Already the financial strain of maintaining the college system alongside a central university administration is beginning to show. Some colleges are teaching some students in seminars rather than tutorials.

The result is a commission of inquiry set up by the university to examine whether fundamental changes are needed. Should one-to-one tutorials go? Can the college system survive? Can the wealthiest colleges be persuaded to bail out the poorest?

All these may mean more drastic reform than a conservative university is willing to contemplate. Indeed the university said yesterday that it felt both tutorials and colleges enhanced the value of students' education. A spokesman emphasised that there was no question of the inquiry saying that rich colleges should give money to poor ones, and that it was exploring ways of making the tutorial system more effective and efficient.

Yet the college system is an expensive way to run a university. If the Government persists in its determination to erode the value of its subsidy to college fees, then Oxford may find itself forced to turn to students' parents to make up the difference.

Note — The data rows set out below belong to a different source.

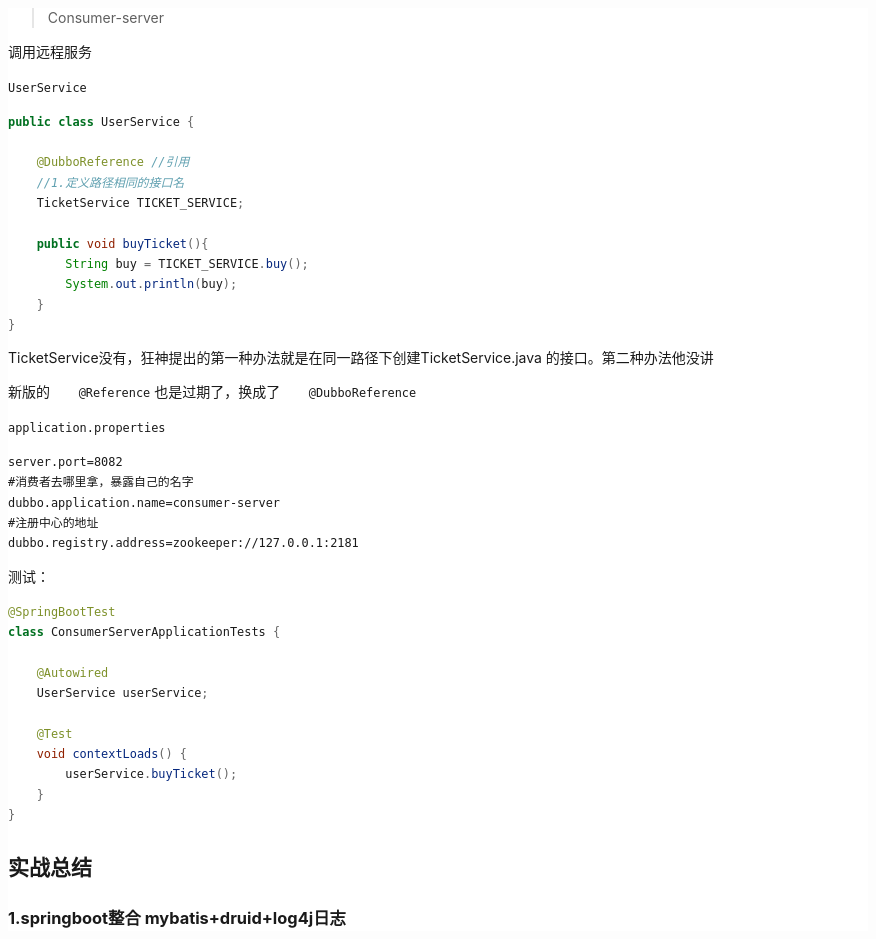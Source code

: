> Consumer-server

调用远程服务

`UserService`  

```java
public class UserService {

    @DubboReference //引用
    //1.定义路径相同的接口名
    TicketService TICKET_SERVICE;

    public void buyTicket(){
        String buy = TICKET_SERVICE.buy();
        System.out.println(buy);
    }
}
```

TicketService没有，狂神提出的第一种办法就是在同一路径下创建TicketService.java 的接口。第二种办法他没讲

新版的`    @Reference` 也是过期了，换成了`    @DubboReference`

`application.properties`

```properties
server.port=8082
#消费者去哪里拿，暴露自己的名字
dubbo.application.name=consumer-server
#注册中心的地址
dubbo.registry.address=zookeeper://127.0.0.1:2181
```

测试：

```java
@SpringBootTest
class ConsumerServerApplicationTests {

    @Autowired
    UserService userService;

    @Test
    void contextLoads() {
        userService.buyTicket();
    }
}
```



## 实战总结



### 1.springboot整合 mybatis+druid+log4j日志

Ministers might welcome that. One much-canvassed solution to the shortage of funds for higher education is that universities should charge top-up fees. Oxbridge would be the ideal place to launch the scheme because a supply of students able and willing to pay would be guaranteed.

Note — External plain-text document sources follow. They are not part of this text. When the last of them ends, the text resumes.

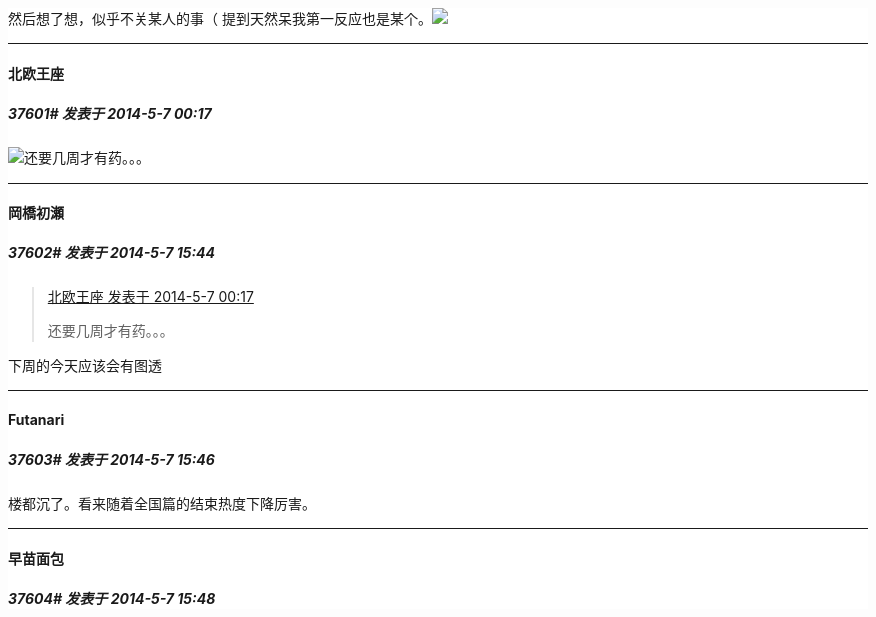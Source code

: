 
然后想了想，似乎不关某人的事（</blockquote>
提到天然呆我第一反应也是某个。<img src="https://static.saraba1st.com/image/smiley/normal/046.gif" referrerpolicy="no-referrer">







*****

####  北欧王座  
##### 37601#       发表于 2014-5-7 00:17



<img src="https://static.saraba1st.com/image/smiley/face/149.gif" referrerpolicy="no-referrer">还要几周才有药。。。







*****

####  岡橋初瀬  
##### 37602#       发表于 2014-5-7 15:44



<blockquote><a href="httphttps://bbs.saraba1st.com/2b/forum.php?mod=redirect&amp;goto=findpost&amp;pid=25300160&amp;ptid=821720" target="_blank">北欧王座 发表于 2014-5-7 00:17</a>

还要几周才有药。。。</blockquote>
下周的今天应该会有图透







*****

####  Futanari  
##### 37603#       发表于 2014-5-7 15:46




楼都沉了。看来随着全国篇的结束热度下降厉害。







*****

####  早苗面包  
##### 37604#       发表于 2014-5-7 15:48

Universities are already free to demand extra fees on top of the amount the Government has agreed to fund but none has so far been brave enough to do so. A proposal at the London School of Economics to introduce top- up fees was defeated. Both the Government and vice-chancellors are sensitive to the charge that universities would become more elitist if some or all had top-up fees.

Jane Hands is right to suggest that, unless the Government reforms higher education funding, students from poor backgrounds will find it increasingly difficult to attend Oxford and other elite universities. Students everywhere are struggling to make ends meet on the money they receive from grants and loans.

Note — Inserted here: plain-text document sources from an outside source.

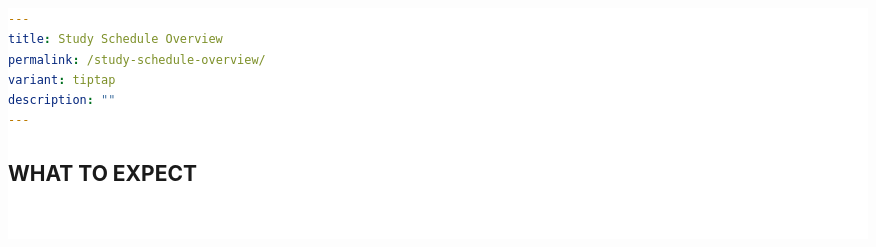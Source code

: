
 ```yaml
---
title: Study Schedule Overview
permalink: /study-schedule-overview/
variant: tiptap
description: ""
---
```

<h2>WHAT TO EXPECT</h2>
<p></p>
<h2></h2>
<div class="isomer-image-wrapper">
<img style="width: 100%" height="auto" width="100%" alt="" src="/images/Infographics/Research_Procedures__2_.png">
</div>
<p></p>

Student hardship is a national problem. Oxford students are not worse off than their peers. Undergraduates at the university receive the same for living costs as those at other universities, and their fees are paid in the same way. Those at Pembroke are paying no more in rent than those in many other university towns and might well be the envy of London students travelling miles across the city from expensive flats in the suburbs. As the university points out, the cost of living as a student in Oxford is no higher than elsewhere.

Ruth Deech, principal of St Anne's, said: "Oxford is a bargain. The cost of 24 weeks in residence with some meals is pounds 1,400, compared with some London colleges which charge pounds 800 a term in a hall of residence. And there are many perks: travel grants and virtually free vacation residence. It is an easier place for people from a poor background."

The shortage of funds for students is a national, not an Oxford, problem. All three political parties are examining student funding and all are considering how the present loan system might be extended. A group from the London School of Economics has told the Conservatives' manifesto working party that student loans should be privatised. Loans are at present financed by the Treasury. If the money were lent by banks or pension funds, students could borrow more and would be better off while they were at college. There is no evidence that the introduction of loans has deterred poor students: universities have continued to expand since the loan scheme started.

It is clear, however, that either students or their parents will find themselves financing a bigger slice of their higher education in the future than they have in the past. Many middle-class parents are already paying their offspring's living costs at university so that they will not leave college burdened by debt.

As these costs spiral and the Government's contribution to higher education dwindles, growing numbers are likely to follow Miss Hands' advice and take out insurance policies to cover the costs of a degree.